How about the use of fossil fuels in business? It may seem like a leap, but for many companies and organizations, using, supporting, and investing in climate-changing fuels goes against their missions. For CVS, we could ask, what's "healthy" about fuels that generate air pollution, which increases asthma and heart attacks, or that destabilize the climate and drive extreme weather that threatens public well being?

We can look at many stated visions for organizations and ask whether fossil fuels fit. Take Walmart's "Save money, live better" slogan.
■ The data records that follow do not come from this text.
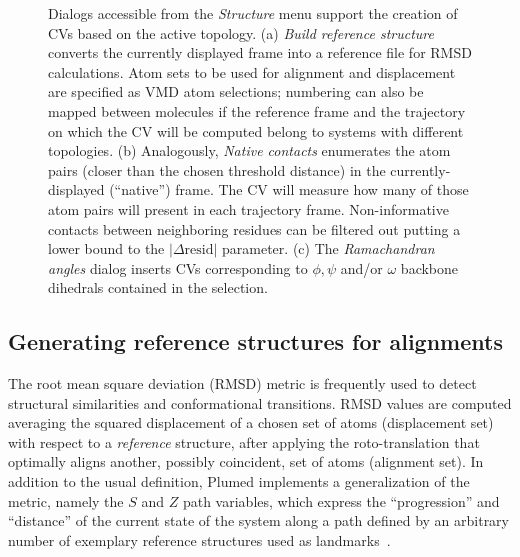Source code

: \documentclass[preprint,review,11pt]{elsarticle}
\begin{document}
\begin{figure}
  \caption{Dialogs accessible from the \emph{Structure} menu support
    the creation of CVs based on the active topology. (a) \emph{Build
      reference structure} converts the currently displayed frame into
    a reference file for RMSD calculations.  Atom sets to be used for
    alignment and displacement are specified as VMD atom selections;
    numbering can also be mapped between molecules if the reference
    frame and the trajectory on which the CV will be computed belong
    to systems with different topologies. (b) Analogously,
    \emph{Native contacts} enumerates  the atom pairs (closer
    than the chosen threshold distance) in the currently-displayed
    (``native'') frame. The CV will measure how many of
    those atom pairs will present in each trajectory frame. 
    Non-informative contacts between neighboring residues can be
    filtered out putting a lower bound to the $| \Delta \mbox{resid}
    |$ parameter. (c) The \emph{Ramachandran angles} dialog inserts
    CVs corresponding to $\phi, \psi$ and/or $\omega$ backbone
    dihedrals contained in the selection.}\label{fig:structure}
\end{figure}

\subsection{Generating reference structures for alignments}


The root mean square deviation (RMSD) metric is frequently used to
detect structural similarities and conformational transitions.  RMSD
values are computed averaging the squared displacement of a chosen set
of atoms (displacement set) with respect to a \emph{reference}
structure,  after applying the roto-translation that optimally
aligns another, possibly coincident, set of atoms (alignment set).  In
addition to the usual definition, Plumed implements a generalization
of the metric, namely the $S$ and $Z$ path variables, which express
the ``progression'' and ``distance'' of the current state of the
system along a path defined by an arbitrary number of exemplary
reference structures used as
landmarks~\cite{Branduardi_Gervasio_Parrinello_2007}.


\end{document}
We're clearly not going to be living better with extreme weather, droughts and floods.

To Walmart's credit, the company is buying significant quantities of renewable energy (not as high a percentage of its energy use a few other retailers, such as Ikea, but still a quickly growing one). At the company's quarterly milestone meeting this week, it announced that 1,300 of its stores use renewables and Walmart de Mexico is now getting 60% of its energy from clean sources.

The company makes the case in mainly financial terms, saying it's paying less for energy, or by citing the resilience benefits. Those are great reasons, but a mission check might drive even faster adoption of new technologies.

Or consider the universities under pressure to divest from fossil fuels. Most recently, Harvard and Brown resisted calls to divest. They made seemingly well reasoned arguments: they have other means to effect change, their investment portfolios aren't so large as to influence the markets, and there may be hypocrisy in relying on fossil fuels to operate while de-investing.

A recent piece in The Nation makes a number of strong counter arguments, including the basic fact that climate change already disrupts university operations. For example, Tulane in New Orleans had to shut down for months after Hurricane Katrina.

But perhaps the most powerful argument is that climate change threatens a core mission of a university, preparing students for the world, by changing the world irrevocably. This means the universities may be training a generation for the wrong reality.

I recently wrote about three possible paths to getting us off of fossil fuels– government regulation, economics (as renewables get cheaper) and moral pressure. But there may be an important additional pathway that we can see at play in the tobacco example: changing cultural norms. Perhaps CVS has decided, about 50 years after the Mad Men era when everyone smoked, that it's just not cool anymore.

So who's going to be brave enough to say no to fossil fuels, without couching it in economic or business-case terms? Who will state clearly that this kind of energy no longer fits with what we want to be?

(This post first appeared on the Guardian Sustainable Business hub.)